• Problem to work on:
The whole listing is to be printed again exactly.

- Opening Delimiter -

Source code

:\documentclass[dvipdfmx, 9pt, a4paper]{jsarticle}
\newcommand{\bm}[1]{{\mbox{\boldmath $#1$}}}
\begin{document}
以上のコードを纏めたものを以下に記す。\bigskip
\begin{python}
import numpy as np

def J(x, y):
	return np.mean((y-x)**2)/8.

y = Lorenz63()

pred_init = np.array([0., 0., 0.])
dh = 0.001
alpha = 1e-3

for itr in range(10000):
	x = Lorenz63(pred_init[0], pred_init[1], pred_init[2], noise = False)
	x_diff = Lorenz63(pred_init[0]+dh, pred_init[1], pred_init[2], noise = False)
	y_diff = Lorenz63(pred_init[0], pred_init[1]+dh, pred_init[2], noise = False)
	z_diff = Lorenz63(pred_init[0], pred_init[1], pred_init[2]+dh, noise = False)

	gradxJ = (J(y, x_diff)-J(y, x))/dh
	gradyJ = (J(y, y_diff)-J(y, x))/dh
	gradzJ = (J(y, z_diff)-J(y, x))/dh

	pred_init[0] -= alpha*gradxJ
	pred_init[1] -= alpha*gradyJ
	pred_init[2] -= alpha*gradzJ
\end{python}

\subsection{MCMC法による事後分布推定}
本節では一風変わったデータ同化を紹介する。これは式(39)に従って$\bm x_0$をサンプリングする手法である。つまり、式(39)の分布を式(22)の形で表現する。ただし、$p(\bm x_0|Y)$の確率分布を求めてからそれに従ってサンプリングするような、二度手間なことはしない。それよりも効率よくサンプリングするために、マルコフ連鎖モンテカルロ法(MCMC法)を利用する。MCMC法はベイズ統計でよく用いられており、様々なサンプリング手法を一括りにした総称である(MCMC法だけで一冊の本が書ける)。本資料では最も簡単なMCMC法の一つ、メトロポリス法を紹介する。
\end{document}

- Closing Delimiter -

• Result:
Source code

:\documentclass[dvipdfmx, 9pt, a4paper]{jsarticle}
\newcommand{\bm}[1]{{\mbox{\boldmath $#1$}}}
\begin{document}
以上のコードを纏めたものを以下に記す。\bigskip
\begin{python}
import numpy as np

def J(x, y):
	return np.mean((y-x)**2)/8.

y = Lorenz63()

pred_init = np.array([0., 0., 0.])
dh = 0.001
alpha = 1e-3

for itr in range(10000):
	x = Lorenz63(pred_init[0], pred_init[1], pred_init[2], noise = False)
	x_diff = Lorenz63(pred_init[0]+dh, pred_init[1], pred_init[2], noise = False)
	y_diff = Lorenz63(pred_init[0], pred_init[1]+dh, pred_init[2], noise = False)
	z_diff = Lorenz63(pred_init[0], pred_init[1], pred_init[2]+dh, noise = False)

	gradxJ = (J(y, x_diff)-J(y, x))/dh
	gradyJ = (J(y, y_diff)-J(y, x))/dh
	gradzJ = (J(y, z_diff)-J(y, x))/dh

	pred_init[0] -= alpha*gradxJ
	pred_init[1] -= alpha*gradyJ
	pred_init[2] -= alpha*gradzJ
\end{python}

\subsection{MCMC法による事後分布推定}
本節では一風変わったデータ同化を紹介する。これは式(39)に従って$\bm x_0$をサンプリングする手法である。つまり、式(39)の分布を式(22)の形で表現する。ただし、$p(\bm x_0|Y)$の確率分布を求めてからそれに従ってサンプリングするような、二度手間なことはしない。それよりも効率よくサンプリングするために、マルコフ連鎖モンテカルロ法(MCMC法)を利用する。MCMC法はベイズ統計でよく用いられており、様々なサンプリング手法を一括りにした総称である(MCMC法だけで一冊の本が書ける)。本資料では最も簡単なMCMC法の一つ、メトロポリス法を紹介する。
\end{document}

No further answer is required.